Cette stratégie pourrait s’articuler ainsi:

  • Un suivi numérique des chaînes de traçages, appuyé sur un dispositif de science citoyenne de production de traces géonumériques, à partir d’une application de notification efficace, en partie centralisée et mobilisant la géolocalisation (assurance de qualité spatio-temporelle des données récoltées), le tout inscrit dans un cadre légal et temporel rigoureux, garanti par l’État. Une fiducie de données pourrait être gérée par l’INSPQ par exemple.
  • La conception et le développement d’une base de données Géocovid. L’infrastructure de données PULSAR dédiée aux enjeux de santé durable, hébergée par l’Université Laval, pourrait par exemple être mobilisée, compte tenu de règles éthiques strictes qui entourent l’intégration et l’analyse des données sensibles. Les capacités de croisement, d’analyse spatiale et de géovisualisation des données de traçage ainsi mises en oeuvre permettraient d’assurer le suivi de la diffusion dans le temps et dans l’espace des cas de Covid, offriraient la capacité d’anticiper et d’identifier l’apparition de foyers d’éclosion et surtout d’en comprendre les dynamiques.
  • Les résultats d’analyse agrégés et des données anonymisées seraient rendus disponibles par souci de transparence par l’intermédiaire du portail de données ouvertes «Québec ouvert».

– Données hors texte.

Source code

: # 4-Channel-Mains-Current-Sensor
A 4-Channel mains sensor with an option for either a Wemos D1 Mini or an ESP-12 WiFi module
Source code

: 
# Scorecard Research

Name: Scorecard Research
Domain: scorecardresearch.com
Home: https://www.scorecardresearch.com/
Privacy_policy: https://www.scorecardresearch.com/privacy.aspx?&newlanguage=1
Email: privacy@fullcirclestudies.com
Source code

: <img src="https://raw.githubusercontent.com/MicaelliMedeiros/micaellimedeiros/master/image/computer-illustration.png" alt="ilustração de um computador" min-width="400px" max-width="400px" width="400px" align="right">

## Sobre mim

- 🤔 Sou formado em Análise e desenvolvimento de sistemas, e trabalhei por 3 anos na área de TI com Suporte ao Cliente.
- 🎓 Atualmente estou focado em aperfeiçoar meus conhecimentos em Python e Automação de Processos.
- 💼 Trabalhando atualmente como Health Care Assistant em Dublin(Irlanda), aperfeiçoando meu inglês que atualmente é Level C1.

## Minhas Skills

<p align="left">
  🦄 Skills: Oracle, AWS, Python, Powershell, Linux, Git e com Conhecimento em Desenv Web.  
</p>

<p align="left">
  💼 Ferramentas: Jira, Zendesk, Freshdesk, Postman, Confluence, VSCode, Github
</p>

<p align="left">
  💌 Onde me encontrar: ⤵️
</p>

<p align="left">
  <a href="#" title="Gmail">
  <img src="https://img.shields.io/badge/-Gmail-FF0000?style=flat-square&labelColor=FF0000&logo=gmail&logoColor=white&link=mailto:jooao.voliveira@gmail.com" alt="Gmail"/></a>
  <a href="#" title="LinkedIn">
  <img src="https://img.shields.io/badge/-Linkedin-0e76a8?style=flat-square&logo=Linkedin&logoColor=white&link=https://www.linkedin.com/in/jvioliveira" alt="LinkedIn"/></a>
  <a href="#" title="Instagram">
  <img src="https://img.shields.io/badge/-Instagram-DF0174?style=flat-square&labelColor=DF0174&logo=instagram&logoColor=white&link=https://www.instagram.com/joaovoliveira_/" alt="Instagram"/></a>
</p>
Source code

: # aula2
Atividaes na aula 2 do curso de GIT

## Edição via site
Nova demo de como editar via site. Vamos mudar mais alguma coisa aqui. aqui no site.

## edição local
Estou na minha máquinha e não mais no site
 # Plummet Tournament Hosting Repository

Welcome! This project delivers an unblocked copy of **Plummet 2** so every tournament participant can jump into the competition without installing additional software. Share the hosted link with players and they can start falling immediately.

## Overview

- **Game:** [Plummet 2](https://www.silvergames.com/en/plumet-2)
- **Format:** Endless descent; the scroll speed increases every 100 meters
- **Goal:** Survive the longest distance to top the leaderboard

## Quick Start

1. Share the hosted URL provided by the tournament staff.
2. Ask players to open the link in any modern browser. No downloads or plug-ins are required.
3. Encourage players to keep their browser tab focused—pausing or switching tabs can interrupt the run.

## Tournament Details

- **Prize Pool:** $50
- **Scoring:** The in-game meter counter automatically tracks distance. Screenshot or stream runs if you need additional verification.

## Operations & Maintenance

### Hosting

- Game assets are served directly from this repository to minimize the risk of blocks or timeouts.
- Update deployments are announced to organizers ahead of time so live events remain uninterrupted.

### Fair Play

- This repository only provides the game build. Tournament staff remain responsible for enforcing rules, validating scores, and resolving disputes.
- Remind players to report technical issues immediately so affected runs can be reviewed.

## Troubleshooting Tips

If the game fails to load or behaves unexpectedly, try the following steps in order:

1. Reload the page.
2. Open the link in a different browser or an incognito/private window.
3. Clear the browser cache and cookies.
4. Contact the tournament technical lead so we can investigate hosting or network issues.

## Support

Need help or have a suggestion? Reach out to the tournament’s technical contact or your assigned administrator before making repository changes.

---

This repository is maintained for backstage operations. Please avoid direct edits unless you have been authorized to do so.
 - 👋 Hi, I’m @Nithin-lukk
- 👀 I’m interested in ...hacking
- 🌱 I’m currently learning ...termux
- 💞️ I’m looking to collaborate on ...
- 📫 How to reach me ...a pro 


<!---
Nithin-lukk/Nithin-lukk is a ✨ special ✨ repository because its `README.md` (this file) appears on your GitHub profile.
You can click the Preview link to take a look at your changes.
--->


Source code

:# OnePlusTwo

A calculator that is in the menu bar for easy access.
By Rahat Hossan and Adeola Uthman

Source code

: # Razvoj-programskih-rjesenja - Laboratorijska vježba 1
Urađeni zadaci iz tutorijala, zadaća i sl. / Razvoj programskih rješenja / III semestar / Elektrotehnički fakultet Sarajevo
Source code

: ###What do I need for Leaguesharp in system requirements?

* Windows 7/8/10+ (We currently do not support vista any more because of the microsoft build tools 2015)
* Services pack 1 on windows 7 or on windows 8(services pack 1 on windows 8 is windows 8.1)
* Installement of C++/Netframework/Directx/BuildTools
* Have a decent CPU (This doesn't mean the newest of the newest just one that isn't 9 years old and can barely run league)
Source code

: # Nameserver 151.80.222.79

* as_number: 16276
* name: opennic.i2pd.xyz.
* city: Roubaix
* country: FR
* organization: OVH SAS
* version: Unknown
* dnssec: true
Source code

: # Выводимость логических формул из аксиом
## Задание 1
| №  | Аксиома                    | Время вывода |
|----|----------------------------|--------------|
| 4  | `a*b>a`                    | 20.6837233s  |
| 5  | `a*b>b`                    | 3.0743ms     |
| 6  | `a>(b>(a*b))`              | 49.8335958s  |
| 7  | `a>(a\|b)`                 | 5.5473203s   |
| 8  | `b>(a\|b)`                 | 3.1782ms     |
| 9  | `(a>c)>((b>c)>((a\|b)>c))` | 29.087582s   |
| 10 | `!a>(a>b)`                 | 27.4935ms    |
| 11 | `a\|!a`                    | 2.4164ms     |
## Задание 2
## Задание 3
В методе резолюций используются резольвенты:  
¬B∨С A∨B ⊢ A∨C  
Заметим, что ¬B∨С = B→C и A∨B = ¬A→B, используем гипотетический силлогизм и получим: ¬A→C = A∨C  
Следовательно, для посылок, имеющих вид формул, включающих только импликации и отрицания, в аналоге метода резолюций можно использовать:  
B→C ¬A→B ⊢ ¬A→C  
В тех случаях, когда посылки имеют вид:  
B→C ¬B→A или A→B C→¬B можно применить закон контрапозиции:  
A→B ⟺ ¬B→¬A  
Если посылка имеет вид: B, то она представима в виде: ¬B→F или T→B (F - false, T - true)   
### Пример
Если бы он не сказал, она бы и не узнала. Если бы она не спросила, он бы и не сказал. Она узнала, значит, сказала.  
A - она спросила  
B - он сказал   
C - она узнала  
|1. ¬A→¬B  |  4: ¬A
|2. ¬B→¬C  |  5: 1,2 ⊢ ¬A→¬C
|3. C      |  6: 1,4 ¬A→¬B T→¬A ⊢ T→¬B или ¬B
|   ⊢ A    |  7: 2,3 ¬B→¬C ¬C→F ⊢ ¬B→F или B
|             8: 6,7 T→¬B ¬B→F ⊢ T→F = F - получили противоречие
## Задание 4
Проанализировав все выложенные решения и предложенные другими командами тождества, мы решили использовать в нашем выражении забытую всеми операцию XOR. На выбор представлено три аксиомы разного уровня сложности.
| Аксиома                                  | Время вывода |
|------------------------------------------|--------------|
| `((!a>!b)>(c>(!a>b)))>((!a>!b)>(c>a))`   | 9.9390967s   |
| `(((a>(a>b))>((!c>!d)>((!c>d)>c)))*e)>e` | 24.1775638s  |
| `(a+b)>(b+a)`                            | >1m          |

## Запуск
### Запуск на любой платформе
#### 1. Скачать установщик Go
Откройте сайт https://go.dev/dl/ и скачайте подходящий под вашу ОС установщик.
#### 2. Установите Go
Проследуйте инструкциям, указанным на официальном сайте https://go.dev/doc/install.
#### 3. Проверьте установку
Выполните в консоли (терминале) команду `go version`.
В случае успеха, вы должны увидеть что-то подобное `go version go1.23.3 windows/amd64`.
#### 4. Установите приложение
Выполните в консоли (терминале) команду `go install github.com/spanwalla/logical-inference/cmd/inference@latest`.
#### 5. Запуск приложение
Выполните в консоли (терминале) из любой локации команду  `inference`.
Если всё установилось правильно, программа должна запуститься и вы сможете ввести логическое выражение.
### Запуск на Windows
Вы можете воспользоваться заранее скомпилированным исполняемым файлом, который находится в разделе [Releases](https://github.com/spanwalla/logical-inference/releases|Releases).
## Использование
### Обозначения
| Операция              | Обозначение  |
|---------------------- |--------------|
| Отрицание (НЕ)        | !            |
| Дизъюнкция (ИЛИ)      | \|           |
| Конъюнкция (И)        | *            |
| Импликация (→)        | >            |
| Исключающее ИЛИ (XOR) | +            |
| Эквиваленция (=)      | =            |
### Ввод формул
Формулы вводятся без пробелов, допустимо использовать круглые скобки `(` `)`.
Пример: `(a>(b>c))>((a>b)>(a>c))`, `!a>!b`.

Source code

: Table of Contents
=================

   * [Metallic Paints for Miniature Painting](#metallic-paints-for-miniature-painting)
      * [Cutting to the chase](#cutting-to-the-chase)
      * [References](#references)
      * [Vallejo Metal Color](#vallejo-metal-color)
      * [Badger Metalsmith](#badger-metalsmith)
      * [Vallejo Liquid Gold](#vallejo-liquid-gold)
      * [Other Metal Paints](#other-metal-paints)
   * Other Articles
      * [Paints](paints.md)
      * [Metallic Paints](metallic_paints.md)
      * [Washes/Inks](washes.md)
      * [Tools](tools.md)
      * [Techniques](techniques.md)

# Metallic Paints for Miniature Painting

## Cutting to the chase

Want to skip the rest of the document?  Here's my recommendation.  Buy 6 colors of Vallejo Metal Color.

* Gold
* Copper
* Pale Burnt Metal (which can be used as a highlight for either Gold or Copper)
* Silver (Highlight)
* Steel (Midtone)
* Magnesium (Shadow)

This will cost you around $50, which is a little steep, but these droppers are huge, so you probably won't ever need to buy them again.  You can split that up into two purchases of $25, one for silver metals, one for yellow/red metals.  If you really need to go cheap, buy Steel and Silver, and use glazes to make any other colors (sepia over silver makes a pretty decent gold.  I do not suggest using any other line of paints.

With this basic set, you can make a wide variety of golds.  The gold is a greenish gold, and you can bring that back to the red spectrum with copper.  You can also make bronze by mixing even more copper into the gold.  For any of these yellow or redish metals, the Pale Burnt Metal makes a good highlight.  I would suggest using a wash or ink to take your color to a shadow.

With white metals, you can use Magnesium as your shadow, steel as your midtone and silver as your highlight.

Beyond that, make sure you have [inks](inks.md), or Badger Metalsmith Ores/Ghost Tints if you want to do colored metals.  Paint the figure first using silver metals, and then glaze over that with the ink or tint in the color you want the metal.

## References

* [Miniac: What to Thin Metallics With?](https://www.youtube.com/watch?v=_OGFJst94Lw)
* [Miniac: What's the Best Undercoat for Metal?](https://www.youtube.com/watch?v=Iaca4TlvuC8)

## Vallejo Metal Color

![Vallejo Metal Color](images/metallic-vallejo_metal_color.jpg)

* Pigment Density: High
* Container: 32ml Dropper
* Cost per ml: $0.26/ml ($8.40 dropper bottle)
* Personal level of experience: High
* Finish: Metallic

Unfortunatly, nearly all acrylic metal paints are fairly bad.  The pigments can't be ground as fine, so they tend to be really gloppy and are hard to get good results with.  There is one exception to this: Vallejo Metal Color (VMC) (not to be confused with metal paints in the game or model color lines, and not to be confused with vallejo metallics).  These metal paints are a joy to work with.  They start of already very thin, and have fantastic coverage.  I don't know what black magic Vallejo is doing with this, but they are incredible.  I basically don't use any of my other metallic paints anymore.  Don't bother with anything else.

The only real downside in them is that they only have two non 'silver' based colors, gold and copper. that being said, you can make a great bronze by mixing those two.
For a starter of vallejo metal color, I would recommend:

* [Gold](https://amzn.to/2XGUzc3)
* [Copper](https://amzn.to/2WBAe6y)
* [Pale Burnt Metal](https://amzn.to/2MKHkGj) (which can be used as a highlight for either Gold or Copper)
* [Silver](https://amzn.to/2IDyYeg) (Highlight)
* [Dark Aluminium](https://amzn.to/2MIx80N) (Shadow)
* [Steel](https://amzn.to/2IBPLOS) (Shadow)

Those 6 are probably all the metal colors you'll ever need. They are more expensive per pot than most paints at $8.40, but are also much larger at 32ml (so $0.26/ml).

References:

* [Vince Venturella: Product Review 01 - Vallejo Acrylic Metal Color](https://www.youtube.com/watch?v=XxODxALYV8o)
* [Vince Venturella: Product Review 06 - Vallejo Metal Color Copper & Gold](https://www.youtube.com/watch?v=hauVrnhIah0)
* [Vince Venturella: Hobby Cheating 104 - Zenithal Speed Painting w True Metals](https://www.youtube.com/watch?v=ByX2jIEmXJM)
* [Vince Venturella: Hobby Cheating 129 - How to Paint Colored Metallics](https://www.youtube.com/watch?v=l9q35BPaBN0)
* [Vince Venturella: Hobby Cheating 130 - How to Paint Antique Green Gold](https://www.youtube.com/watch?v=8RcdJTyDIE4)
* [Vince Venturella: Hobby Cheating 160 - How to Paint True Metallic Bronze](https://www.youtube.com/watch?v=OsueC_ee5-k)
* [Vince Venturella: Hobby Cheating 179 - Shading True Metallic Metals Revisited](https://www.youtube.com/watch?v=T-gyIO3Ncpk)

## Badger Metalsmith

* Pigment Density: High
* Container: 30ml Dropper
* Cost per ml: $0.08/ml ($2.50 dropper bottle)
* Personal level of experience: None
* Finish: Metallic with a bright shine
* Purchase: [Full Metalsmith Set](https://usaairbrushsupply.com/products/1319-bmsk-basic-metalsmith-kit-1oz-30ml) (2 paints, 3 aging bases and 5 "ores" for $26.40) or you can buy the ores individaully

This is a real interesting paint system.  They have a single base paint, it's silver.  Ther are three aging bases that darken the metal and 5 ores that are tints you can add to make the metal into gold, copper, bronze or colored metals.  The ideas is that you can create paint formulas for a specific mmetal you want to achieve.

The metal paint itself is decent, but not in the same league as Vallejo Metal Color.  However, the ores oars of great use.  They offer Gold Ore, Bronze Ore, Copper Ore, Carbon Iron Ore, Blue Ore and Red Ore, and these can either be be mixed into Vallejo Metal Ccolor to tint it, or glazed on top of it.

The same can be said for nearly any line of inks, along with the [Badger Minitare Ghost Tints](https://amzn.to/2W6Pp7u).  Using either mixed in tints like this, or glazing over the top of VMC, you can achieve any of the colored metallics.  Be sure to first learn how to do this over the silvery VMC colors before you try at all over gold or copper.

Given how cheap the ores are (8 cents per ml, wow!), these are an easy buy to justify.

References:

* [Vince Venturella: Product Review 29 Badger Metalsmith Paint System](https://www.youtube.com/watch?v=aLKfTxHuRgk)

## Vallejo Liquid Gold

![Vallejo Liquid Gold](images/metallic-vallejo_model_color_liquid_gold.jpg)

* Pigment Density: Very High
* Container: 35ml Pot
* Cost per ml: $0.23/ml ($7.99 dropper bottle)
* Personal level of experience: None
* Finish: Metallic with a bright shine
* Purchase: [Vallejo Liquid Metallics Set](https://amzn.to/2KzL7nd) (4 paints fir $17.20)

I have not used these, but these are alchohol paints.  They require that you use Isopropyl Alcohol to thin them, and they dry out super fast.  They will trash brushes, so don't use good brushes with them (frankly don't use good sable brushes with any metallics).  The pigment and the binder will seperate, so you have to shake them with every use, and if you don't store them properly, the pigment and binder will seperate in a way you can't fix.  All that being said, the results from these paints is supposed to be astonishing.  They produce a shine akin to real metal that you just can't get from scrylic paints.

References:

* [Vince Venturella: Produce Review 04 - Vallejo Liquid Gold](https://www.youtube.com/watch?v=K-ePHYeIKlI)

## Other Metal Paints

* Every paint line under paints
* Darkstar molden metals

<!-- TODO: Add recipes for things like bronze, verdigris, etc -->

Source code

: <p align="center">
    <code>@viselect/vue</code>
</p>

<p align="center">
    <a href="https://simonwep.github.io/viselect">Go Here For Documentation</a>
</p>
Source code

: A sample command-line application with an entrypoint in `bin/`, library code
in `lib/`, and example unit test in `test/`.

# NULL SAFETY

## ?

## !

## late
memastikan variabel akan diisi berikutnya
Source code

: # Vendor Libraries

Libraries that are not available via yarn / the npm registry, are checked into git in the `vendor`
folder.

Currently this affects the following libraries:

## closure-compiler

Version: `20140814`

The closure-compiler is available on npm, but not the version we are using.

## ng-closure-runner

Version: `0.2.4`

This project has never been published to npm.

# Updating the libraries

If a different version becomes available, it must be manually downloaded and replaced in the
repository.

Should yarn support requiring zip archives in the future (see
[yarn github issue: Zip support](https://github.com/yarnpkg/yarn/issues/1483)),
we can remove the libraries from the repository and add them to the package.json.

Cette capacité nous sera nécessaire même après qu’un vaccin nous soit rendu disponible. J’ose espérer que des plans de vaccination adaptés aux contextes locaux sont déjà à l’étude et que les compétences géomatiques sont mobilisées. En effet, la mise en œuvre d’un plan de vaccination massif réclamera une analyse fine des données géo-démographiques. Les contraintes entourant la conservation du vaccin (on nous parle de température de -80C) imposeront de procéder par optimisation spatiale de l’implantation des centres de vaccination, mais aussi par des analyses d’allocation et d’optimisation de trajets pour déterminer les aires à couvrir.

Le gouvernement fédéral vient tout juste de publier sa nouvelle Loi sur la protection de la vie privée des consommateurs. Le Québec, avec son Projet de loi n° 64 et la réforme des lois québécoises sur la protection des renseignements personnels, affiche une volonté d’avancer dans sa transformation numérique et affirme la nécessité de développer la littératie numérique. L’École nationale d’administration publique (ENAP) et l’Université Laval lançaient le 18 novembre deux chaires de recherche visant à soutenir l’administration publique dans son processus de transformation numérique et à l’aider à relever les nombreux défis qu’entraîne ce virage. Alors, comment se fait-il, M. le ministre délégué à la Transformation numérique gouvernementale Eric Caire, que nos expertises et nos compétences en géomatique ne soient pas mobilisées de manières intégrées, afin de doter le Québec d’une véritable stratégie géonumérique de sortie de pandémie?